### AIM OF THE TASK
Nothing but the entries, copied exactly, should appear in the response.

### RECORDS FOR THIS TASK
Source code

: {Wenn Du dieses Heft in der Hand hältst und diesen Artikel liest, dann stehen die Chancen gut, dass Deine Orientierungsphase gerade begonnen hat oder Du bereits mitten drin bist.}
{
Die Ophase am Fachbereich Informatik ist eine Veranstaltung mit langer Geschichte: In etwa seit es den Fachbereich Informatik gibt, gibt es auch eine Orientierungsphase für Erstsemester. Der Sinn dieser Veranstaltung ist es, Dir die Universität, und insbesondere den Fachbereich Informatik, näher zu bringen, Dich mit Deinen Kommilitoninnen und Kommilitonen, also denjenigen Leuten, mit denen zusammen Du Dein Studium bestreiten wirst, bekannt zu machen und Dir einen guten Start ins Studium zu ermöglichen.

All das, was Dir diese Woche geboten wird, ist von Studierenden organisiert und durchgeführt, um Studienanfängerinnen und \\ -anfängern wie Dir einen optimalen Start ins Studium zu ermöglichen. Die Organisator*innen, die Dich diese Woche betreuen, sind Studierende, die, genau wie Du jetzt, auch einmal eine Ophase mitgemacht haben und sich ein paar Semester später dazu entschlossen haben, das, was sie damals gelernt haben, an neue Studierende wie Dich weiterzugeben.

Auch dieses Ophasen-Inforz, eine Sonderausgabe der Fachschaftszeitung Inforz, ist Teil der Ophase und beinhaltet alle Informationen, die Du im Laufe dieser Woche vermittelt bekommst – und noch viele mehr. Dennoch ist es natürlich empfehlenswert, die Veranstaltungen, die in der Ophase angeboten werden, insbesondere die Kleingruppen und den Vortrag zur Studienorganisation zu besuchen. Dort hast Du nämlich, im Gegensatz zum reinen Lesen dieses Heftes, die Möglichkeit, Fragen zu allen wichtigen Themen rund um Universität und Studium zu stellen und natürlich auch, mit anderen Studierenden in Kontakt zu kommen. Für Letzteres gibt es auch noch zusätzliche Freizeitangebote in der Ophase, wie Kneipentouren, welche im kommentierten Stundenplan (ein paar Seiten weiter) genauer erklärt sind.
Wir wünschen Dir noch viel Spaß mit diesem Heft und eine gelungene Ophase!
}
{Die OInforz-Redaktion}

### RESPONSE
Source code

: {Wenn Du dieses Heft in der Hand hältst und diesen Artikel liest, dann stehen die Chancen gut, dass Deine Orientierungsphase gerade begonnen hat oder Du bereits mitten drin bist.}
{
Die Ophase am Fachbereich Informatik ist eine Veranstaltung mit langer Geschichte: In etwa seit es den Fachbereich Informatik gibt, gibt es auch eine Orientierungsphase für Erstsemester. Der Sinn dieser Veranstaltung ist es, Dir die Universität, und insbesondere den Fachbereich Informatik, näher zu bringen, Dich mit Deinen Kommilitoninnen und Kommilitonen, also denjenigen Leuten, mit denen zusammen Du Dein Studium bestreiten wirst, bekannt zu machen und Dir einen guten Start ins Studium zu ermöglichen.

All das, was Dir diese Woche geboten wird, ist von Studierenden organisiert und durchgeführt, um Studienanfängerinnen und \\ -anfängern wie Dir einen optimalen Start ins Studium zu ermöglichen. Die Organisator*innen, die Dich diese Woche betreuen, sind Studierende, die, genau wie Du jetzt, auch einmal eine Ophase mitgemacht haben und sich ein paar Semester später dazu entschlossen haben, das, was sie damals gelernt haben, an neue Studierende wie Dich weiterzugeben.

Auch dieses Ophasen-Inforz, eine Sonderausgabe der Fachschaftszeitung Inforz, ist Teil der Ophase und beinhaltet alle Informationen, die Du im Laufe dieser Woche vermittelt bekommst – und noch viele mehr. Dennoch ist es natürlich empfehlenswert, die Veranstaltungen, die in der Ophase angeboten werden, insbesondere die Kleingruppen und den Vortrag zur Studienorganisation zu besuchen. Dort hast Du nämlich, im Gegensatz zum reinen Lesen dieses Heftes, die Möglichkeit, Fragen zu allen wichtigen Themen rund um Universität und Studium zu stellen und natürlich auch, mit anderen Studierenden in Kontakt zu kommen. Für Letzteres gibt es auch noch zusätzliche Freizeitangebote in der Ophase, wie Kneipentouren, welche im kommentierten Stundenplan (ein paar Seiten weiter) genauer erklärt sind.
Wir wünschen Dir noch viel Spaß mit diesem Heft und eine gelungene Ophase!
}
{Die OInforz-Redaktion}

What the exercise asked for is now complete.